Pull out from the material below all lines with "only".

***** RECORDS SHOWN

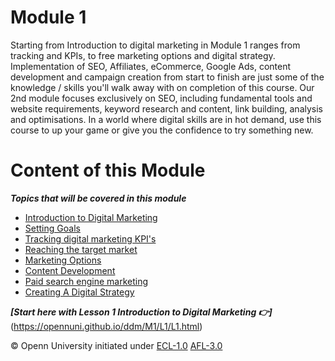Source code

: # Module 1

 Starting from Introduction to digital marketing in Module 1 ranges from tracking and KPIs, to free marketing options and digital strategy. Implementation of SEO, Affiliates, eCommerce, Google Ads, content development and campaign creation from start to finish are just some of the knowledge / skills you'll walk away with on completion of this course. Our 2nd module focuses exclusively on SEO, including fundamental tools and website requirements, keyword research and content, link building, analysis and optimisations. In a world where digital skills are in hot demand, use this course to up your game or give you the confidence to try something new.

# Content of this Module

***Topics that will be covered in this module***

- [Introduction to Digital Marketing](#Lesson-1-Introduction-to-Digital-Marketing)
- [Setting Goals](https://opennuni.github.io/ddm/M1/L2/sg.html)
- [Tracking digital marketing KPI's](https://opennuni.github.io/ddm/M1/L3/kpi.html)
- [Reaching the target market](https://opennuni.github.io/ddm/M1/L4/tm.html)
- [Marketing Options](https://opennuni.github.io/ddm/M1/L5/mo.html)
- [Content Development](https://opennuni.github.io/ddm/M1/L6/cd.html)
- [Paid search engine marketing](https://opennuni.github.io/ddm/M1/L7/psem.html)
- [Creating A Digital Strategy](https://opennuni.github.io/ddm/M1/L8/cds.html)

***[Start here with Lesson 1 Introduction to Digital Marketing 👉]***(https://opennuni.github.io/ddm/M1/L1/L1.html)

© Openn University initiated under [ECL-1.0](#) [AFL-3.0](#) 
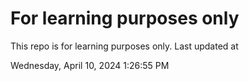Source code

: # For learning purposes only
This repo is for learning purposes only.
Last updated at

Wednesday, April 10, 2024 1:26:55 PM

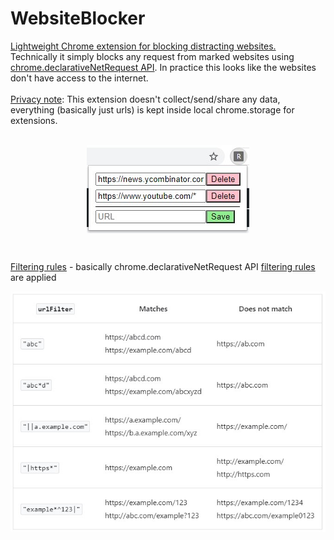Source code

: # WebsiteBlocker

<ins>Lightweight Chrome extension for blocking distracting websites.</ins><br>
Technically it simply blocks any request from marked websites using [chrome.declarativeNetRequest API](https://developer.chrome.com/docs/extensions/reference/declarativeNetRequest/). In practice this looks like the websites don't have access to the internet.<br><br>
<ins>Privacy note</ins>: This extension doesn't collect/send/share any data, everything (basically just urls) is kept inside local chrome.storage for extensions.
<br>
<br>

<p align="center"> 
<img style="display: inline; vertical-align: middle" src="./docs/redirector.jpg">
</p>
<br>

<ins>Filtering rules</ins> - basically chrome.declarativeNetRequest API [filtering rules](https://developer.chrome.com/docs/extensions/reference/declarativeNetRequest/#rules) are applied

<p align="center"> 
<img style="display: inline; vertical-align: middle; width: 600px; height: auto;" src="./docs/filteringRules.jpg">
</p>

**********

• _RESULT FOR THIS TASK_:
: # For learning purposes only
This repo is for learning purposes only.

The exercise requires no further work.